Though the premise of a fair is to sell, satellite fairs aren’t simplified channels for engaging the art market. These new models have emerged in the past five years as a growing response to another phenomenon of the past decade: the art fair as the premier event in the arts calendar. There are now nearly 270 annual art fairs; 15 years ago, Art Basel, Art Cologne, and the Armory Show were the only necessary stops on the art fair tour. Similarly, a report in The Art Market | 2017, issued by UBS and Art Basel, found estimated sales at art fairs reached $13.3 billion (a quarter of global art sales total and 22% of total dealer yearly spending) in 2016, a 5% increase from the prior year and up 57% since 2010. Art fairs are the heart of the art market these days.

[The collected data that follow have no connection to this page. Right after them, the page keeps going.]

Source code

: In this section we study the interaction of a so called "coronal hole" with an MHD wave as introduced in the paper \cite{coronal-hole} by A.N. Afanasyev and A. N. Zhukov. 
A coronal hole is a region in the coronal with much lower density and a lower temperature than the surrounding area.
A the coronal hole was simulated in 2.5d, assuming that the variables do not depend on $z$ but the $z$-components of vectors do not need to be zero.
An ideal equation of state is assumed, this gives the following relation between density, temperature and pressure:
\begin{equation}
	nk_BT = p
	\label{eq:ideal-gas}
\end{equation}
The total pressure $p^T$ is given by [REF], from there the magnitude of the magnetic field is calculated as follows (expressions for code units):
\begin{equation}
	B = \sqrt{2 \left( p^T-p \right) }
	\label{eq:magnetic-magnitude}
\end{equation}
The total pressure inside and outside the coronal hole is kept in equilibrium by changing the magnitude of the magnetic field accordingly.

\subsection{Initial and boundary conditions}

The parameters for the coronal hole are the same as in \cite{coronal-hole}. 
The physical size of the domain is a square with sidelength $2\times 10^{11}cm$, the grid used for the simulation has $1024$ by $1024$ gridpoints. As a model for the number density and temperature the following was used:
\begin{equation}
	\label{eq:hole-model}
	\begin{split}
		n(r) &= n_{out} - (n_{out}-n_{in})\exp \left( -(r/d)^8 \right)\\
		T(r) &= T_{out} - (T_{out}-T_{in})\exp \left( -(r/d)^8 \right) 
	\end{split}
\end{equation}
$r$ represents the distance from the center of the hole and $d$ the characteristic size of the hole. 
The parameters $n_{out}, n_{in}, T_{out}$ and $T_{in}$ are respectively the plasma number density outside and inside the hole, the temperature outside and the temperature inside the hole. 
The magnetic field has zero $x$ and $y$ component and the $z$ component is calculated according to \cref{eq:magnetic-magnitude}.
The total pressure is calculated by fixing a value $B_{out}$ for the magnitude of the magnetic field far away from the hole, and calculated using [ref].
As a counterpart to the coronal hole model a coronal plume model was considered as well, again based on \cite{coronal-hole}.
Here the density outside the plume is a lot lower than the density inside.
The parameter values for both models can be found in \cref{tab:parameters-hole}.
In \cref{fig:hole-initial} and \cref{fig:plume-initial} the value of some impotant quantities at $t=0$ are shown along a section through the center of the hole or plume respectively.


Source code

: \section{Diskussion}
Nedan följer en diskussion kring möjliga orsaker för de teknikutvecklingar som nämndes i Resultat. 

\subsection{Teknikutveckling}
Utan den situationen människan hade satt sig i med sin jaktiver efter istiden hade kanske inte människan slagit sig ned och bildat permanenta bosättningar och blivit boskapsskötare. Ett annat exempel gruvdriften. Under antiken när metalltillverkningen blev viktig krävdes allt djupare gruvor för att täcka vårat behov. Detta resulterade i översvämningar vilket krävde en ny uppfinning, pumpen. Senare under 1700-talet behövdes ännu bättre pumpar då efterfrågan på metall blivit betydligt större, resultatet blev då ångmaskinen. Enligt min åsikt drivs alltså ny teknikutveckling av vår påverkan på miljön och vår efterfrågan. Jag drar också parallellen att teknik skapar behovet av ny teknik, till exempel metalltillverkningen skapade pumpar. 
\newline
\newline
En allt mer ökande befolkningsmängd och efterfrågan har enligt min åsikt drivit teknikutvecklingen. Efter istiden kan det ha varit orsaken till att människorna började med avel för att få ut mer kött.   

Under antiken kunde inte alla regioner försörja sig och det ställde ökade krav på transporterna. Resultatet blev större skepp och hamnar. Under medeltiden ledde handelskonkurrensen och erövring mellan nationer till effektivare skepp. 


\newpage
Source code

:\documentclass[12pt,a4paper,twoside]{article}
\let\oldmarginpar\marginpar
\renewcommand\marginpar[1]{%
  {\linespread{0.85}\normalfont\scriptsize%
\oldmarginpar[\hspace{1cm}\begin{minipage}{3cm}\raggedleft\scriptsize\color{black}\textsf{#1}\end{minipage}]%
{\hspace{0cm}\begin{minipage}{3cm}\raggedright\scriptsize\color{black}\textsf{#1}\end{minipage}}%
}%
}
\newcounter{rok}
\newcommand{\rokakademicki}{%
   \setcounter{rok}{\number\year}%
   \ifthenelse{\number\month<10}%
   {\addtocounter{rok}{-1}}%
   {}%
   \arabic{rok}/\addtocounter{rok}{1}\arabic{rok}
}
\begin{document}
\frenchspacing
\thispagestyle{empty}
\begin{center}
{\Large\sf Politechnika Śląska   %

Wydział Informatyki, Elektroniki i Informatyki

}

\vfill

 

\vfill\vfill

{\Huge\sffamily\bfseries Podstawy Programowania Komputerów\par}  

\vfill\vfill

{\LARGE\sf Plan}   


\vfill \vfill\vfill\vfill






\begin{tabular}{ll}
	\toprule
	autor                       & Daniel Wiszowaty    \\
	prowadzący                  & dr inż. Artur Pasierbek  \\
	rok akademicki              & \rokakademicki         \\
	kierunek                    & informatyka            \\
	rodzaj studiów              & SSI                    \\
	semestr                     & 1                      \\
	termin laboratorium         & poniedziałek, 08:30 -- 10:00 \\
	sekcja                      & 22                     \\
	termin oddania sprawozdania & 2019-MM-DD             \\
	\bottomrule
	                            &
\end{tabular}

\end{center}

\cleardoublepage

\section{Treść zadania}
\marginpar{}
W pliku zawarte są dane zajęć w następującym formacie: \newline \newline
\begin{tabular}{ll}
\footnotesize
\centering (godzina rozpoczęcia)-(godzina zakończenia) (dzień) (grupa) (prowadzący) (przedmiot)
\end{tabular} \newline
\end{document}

As art creates more and more of an asset class, these independent satellite operations offer exhibition-worthy and highly curated presentations of emerging, overlooked and reconsidered artists, with “no corporate entities, no negatrons,” as SPAS’s Kelly puts it. Even the pioneering satellite operations have rejected the muddy commercial approach. As tells Jeffrey Lowman, founder of Untitled art fair in Miami, which began in 2005: “Untitled was founded because I saw an opportunity in the marketplace to create a fair that focused on artistic and curatorial integrity with the intent of innovating the traditional fair model to create a more interesting experience.”

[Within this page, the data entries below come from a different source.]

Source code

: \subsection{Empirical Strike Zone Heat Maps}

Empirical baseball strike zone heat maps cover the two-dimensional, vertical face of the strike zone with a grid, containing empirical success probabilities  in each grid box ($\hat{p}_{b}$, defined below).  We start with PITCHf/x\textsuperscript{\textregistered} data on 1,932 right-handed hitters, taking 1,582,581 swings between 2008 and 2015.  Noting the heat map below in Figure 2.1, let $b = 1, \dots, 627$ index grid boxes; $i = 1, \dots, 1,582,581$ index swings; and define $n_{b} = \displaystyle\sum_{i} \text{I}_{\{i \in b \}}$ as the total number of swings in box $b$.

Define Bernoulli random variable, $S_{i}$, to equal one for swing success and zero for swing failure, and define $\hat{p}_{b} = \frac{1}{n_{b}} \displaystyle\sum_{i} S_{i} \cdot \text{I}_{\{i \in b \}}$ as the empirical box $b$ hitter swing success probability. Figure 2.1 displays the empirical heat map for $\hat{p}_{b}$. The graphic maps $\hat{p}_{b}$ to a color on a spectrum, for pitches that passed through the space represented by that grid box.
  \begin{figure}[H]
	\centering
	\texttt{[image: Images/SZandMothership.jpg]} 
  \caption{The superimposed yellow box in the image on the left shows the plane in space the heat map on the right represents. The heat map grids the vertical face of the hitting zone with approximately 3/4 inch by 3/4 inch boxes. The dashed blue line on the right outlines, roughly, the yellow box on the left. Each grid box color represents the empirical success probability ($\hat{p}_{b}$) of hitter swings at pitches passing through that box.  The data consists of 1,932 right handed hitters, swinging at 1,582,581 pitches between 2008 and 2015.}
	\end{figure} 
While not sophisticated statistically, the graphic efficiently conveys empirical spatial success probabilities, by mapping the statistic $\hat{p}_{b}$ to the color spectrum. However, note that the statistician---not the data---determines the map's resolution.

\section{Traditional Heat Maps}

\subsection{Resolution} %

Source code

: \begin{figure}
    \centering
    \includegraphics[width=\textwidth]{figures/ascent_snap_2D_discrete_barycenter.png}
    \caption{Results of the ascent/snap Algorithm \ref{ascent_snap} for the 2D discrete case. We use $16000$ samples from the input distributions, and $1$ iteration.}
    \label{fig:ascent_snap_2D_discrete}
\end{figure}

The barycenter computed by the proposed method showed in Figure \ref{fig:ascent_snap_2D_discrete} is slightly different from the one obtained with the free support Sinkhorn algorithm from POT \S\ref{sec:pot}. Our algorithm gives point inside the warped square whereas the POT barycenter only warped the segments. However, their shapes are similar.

In an almost ironic twist of capitalism, for these independent acts the price of freedom is, in fact, less expensive. Operating at lower costs, a wider variety of artists can be featured in the fairs, while fostering a farther-reaching network. As gallerist and art fair creator Brett W. Schulz explains, “In Mexico City at that time, Zona Maco was the only fair. We had participated for three consecutive years in Maco’s New Proposals section, but it always felt to us like we were trying to fit a square peg into a round hole. At the price points we were managing, we could rarely sell enough work to break even and we felt like the context, size, and format of the fair were ultimately working against us. We weren’t even making helpful contacts. The entire experience just felt cold.” In turn, Schulz co-founded Material, soon entering in its fourth edition in February 2018. “Art fairs, when they’re done well, can create communities that continue to be felt and understood throughout the year,” he says, “We wanted a fair for our generation.”
More and more, these satellite fairs reject the straightforward sales approach and instead “offer the edge,” explains 1:54’s El Glaoui: “Satellite fairs remind us to challenge our perception of the art center, because the art world has many lively centers. We can instigate the changes we wish to see with a greater sense of vision and control.” What that often means, in cases such as SPAS or Material, is trading ideas and challenging convention through artworks that impose upon the art’s gambit. As Schulz says, “At the most basic, reductive level, the way I think about it is that if you want to see a lot of shiny, commercial, overpriced trophies, go to the big fair. If you believe in the transformative power of ideas, go to the independent fair.”